The quotation is from The Merchant of Venice, but the allusion is not to Troilus and Cressida. Cressida leaves Troilus only hours after she leaves Troy, while he watches from the shadows, so there is no room in Shakespeare's play for any moonlit nights of watching from the walls. The allusion is to Chaucer's poem, and shows that the differences between the poem and the play were intentional on Shakespeare's part. It would be easy to assume that he had not read Chaucer; the fact that he had makes a comparison between the two works even more interesting.
The moon shines bright: in such a night as this
When the sweet wind did gently kiss the trees
And they did make no noise, in such a night
Troilus me thinks mounted Troyan walls,
And sighed his soul toward the Grecian tents
Where Cressid lay that night.
Shakespeare's Troilus after Chaucer's is like the big day that finally arrives and does not measure up to too great expectations. The air is less sweet and the light less bright, but it was the expectations that were out of line. Chaucer's poem is a love story, pure but not simple. Shakespeare's play is something else. The story of the lovers is shoved closer to the war in the background, and is made to carrya theme rather than acting as the theme.
In Troilus and CriseydeChaucer wove Greek myth and courtly love into the fabric of his story, and then enriched the tapestry with such a wealth of insight that the poem is neither a story of courtly love nor a story of Greek heroes, but a tale of the love of Troilus and Criseyde. The beauty of that tale does not spring from Chaucer's sources, but from Chaucer himself.
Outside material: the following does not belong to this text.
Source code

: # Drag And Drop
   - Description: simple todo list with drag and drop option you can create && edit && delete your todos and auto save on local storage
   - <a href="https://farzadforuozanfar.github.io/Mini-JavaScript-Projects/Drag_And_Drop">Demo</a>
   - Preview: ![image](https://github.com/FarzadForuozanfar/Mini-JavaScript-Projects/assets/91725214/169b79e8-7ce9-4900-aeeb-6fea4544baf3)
Greek myth, first of all, takes up very little of Chaucer's time. The story itself, of course, is part of the Greek story (though it was added late)--but Chaucer goes outside the Troilus-Criseyde chapter only when it is absolutely necessary. Hector is included to have someone to compare Troilus to. The lovers use Deiphibus' house for their first vows, and Deiphibus captures Diomedes' arms (and Troilus' brooch, revealing Criseyde's infidelity). Cassandra interprets a dream. Achilles kills Hector and Troilus. Helen herself has a walk-on part. Even the war that threatens to raze Troy is mentioned mainly as a gauge of Troilus' state of mind--he fights well or does not fight at all, depending on how his love is going. Only Troilus, Criseyde and Pandarus figure importantly in the story, and they are Chaucer's own.
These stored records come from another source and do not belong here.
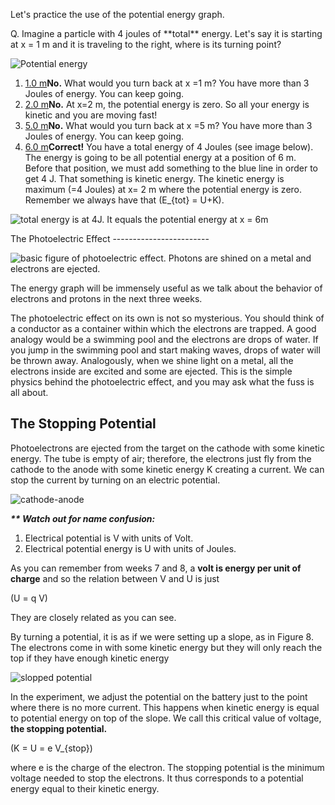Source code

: Let's practice the use of the potential energy graph.

<div class="question">Q. Imagine a particle with 4 joules of **total** energy. Let's say it is starting at x = 1 m and it is traveling to the right, where is its turning point?

![Potential energy](https://online.science.psu.edu/sites/default/files/phys010/W8photon-electron/ExercisePotentialEnergy.png)

1. [1.0 m](#)**No.** What would you turn back at x =1 m? You have more than 3 Joules of energy. You can keep going.
2. [2.0 m](#)**No.** At x=2 m, the potential energy is zero. So all your energy is kinetic and you are moving fast!
3. [5.0 m](#)**No.** What would you turn back at x =5 m? You have more than 3 Joules of energy. You can keep going.
4. [6.0 m](#)**Correct!** You have a total energy of 4 Joules (see image below). The energy is going to be all potential energy at a position of 6 m. Before that position, we must add something to the blue line in order to get 4 J. That something is kinetic energy. The kinetic energy is maximum (=4 Joules) at x= 2 m where the potential energy is zero. Remember we always have that \(E_{tot} = U+K\).
  
  ![total energy is at 4J. It equals the potential energy at x = 6m](https://online.science.psu.edu/sites/default/files/phys010/W8photon-electron/ExercisePotentialEnergyAnswer.png)

</div>The Photoelectric Effect
------------------------

![basic figure of photoelectric effect. Photons are shined on a metal and electrons are ejected. ](https://online.science.psu.edu/sites/default/files/phys010/W8photon-electron/Photoelectric_effect.svg_.png "Fig. 6. The basic idea behind the photoelectric effect is simple. Light shining on a metal can eject electrons")

The energy graph will be immensely useful as we talk about the behavior of electrons and protons in the next three weeks.

 The photoelectric effect on its own is not so mysterious. You should think of a conductor as a container within which the electrons are trapped. A good analogy would be a swimming pool and the electrons are drops of water. If you jump in the swimming pool and start making waves, drops of water will be thrown away. Analogously, when we shine light on a metal, all the electrons inside are excited and some are ejected. This is the simple physics behind the photoelectric effect, and you may ask what the fuss is all about.

The Stopping Potential
----------------------

Photoelectrons are ejected from the target on the cathode with some kinetic energy. The tube is empty of air; therefore, the electrons just fly from the cathode to the anode with some kinetic energy K creating a current. We can stop the current by turning on an electric potential.

![cathode-anode](https://online.science.psu.edu/sites/default/files/phys010/W8photon-electron/cathodeanode.png "Fig 7: Electrons are ejected from the cathode on the target, and then fly to the anode. We can set up an electric field between the cathode and anode to prevent the electrons from reaching the anode. ")

**_\*\* Watch out for name confusion:_**

1. Electrical potential is V with units of Volt.
2. Electrical potential energy is U with units of Joules.

As you can remember from weeks 7 and 8, a **volt is energy per unit of charge** and so the relation between V and U is just

\(U = q V\)

They are closely related as you can see.

By turning a potential, it is as if we were setting up a slope, as in Figure 8. The electrons come in with some kinetic energy but they will only reach the top if they have enough kinetic energy

![slopped potential ](https://online.science.psu.edu/sites/default/files/phys010/W8photon-electron/stopping%20potential.png "Fig 8: By setting up a electric potential between cathode and anode. The electrons are now facing a upward slope of potential energy. If they don't have enough kinetic energy, the will not make it to the anode. ")

In the experiment, we adjust the potential on the battery just to the point where there is no more current. This happens when kinetic energy is equal to potential energy on top of the slope. We call this critical value of voltage, **the stopping potential.**

\(K = U = e V_{stop}\)

where e is the charge of the electron. The stopping potential is the minimum voltage needed to stop the electrons. It thus corresponds to a potential energy equal to their kinetic energy.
Chaucer uses courtly love differently. He takes only the parts of the myth that he needs to fill out his story; he uses the whole courtly love structure, and goes beyond it. He includes all of the conventions: both lovers are stricken with love "at first sight;" Troilus is sick with love and feels unworthy; they exchange letters; Troilus pledges obedience; both pledge faithfulness. But they realize that it is a ritual, a game. Troilus asks Pandarus, "What do I do now?" and Pandarus says, "Write a letter." So Troilus writes a letter, using all the phrases ". . . that in swich caas thise loveres alle seeche." Criseyde, when she gets the letter, does not think, "How beautiful--how romantic," but "He made that move well." Both Chaucer and his lovers use courtly love as a convention--not completely seriously. It is the detail that Chaucer adds beyond the convention that makes the story convincing and touching.
Most of that detail lies in the portraits of the three main characters--drawn so well that the outcome of their interaction is at once inevitable and painfully beautiful. Troilus is the least complex of the three. He is not by any means shallow; his character is simple because it is not at all deceptive.
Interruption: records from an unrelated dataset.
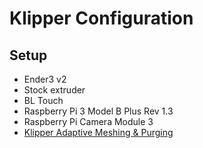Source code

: # Klipper Configuration

## Setup
- Ender3 v2
- Stock extruder
- BL Touch
- Raspberry Pi 3 Model B Plus Rev 1.3
- Raspberry Pi Camera Module 3
- [Klipper Adaptive Meshing & Purging](https://github.com/kyleisah/Klipper-Adaptive-Meshing-Purging)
. . . as fer as tonges spaken,He is an innocent, completely innocent and believably innocent. He repeats several times that no matter how the affair turns out, he has done nothing wrong-- and he is right. A great scoffer (at love) and a great soldier, he is converted in the twinkling of an eye, and becomes a great lover and a greater soldier. Already "gentil," love makes him moreso, and when he goes hunting he lets the small beasts go. Few men have been "as true as Troilus."
Ther nas a man of gretter hardinesse
Than he, ne more desired worthinesse.
Pandarus is less noble, and it should be easy to dislike him. If he does accomplish anything, if he does bring anything about that would not have happened eventually anyway, he does it by trickery, by playing cruelly on Criseyde"s fears. He says his motives justify his means, and to a certain extent they do. He is certainly moved by Troilus' condition: he ". . . weex wel neigh deed for routhe." Quite a bit of his sneaking around can be excused as growing out of friendship, but after he has fulfilled that obligation he still pushes on. When he keeps working after Troilus is content, and still by trickery, it is hard not to suspect that there is at least a little of the lecher in him. It should be easy to dislike him, but it is not. He may be lecher and he may be sneaky, but he still a pleasant old man. The fool in him and his genuine desire to improve Troilus' lot make him likable, and Chaucer is a better poet for not letting us blame him too severely.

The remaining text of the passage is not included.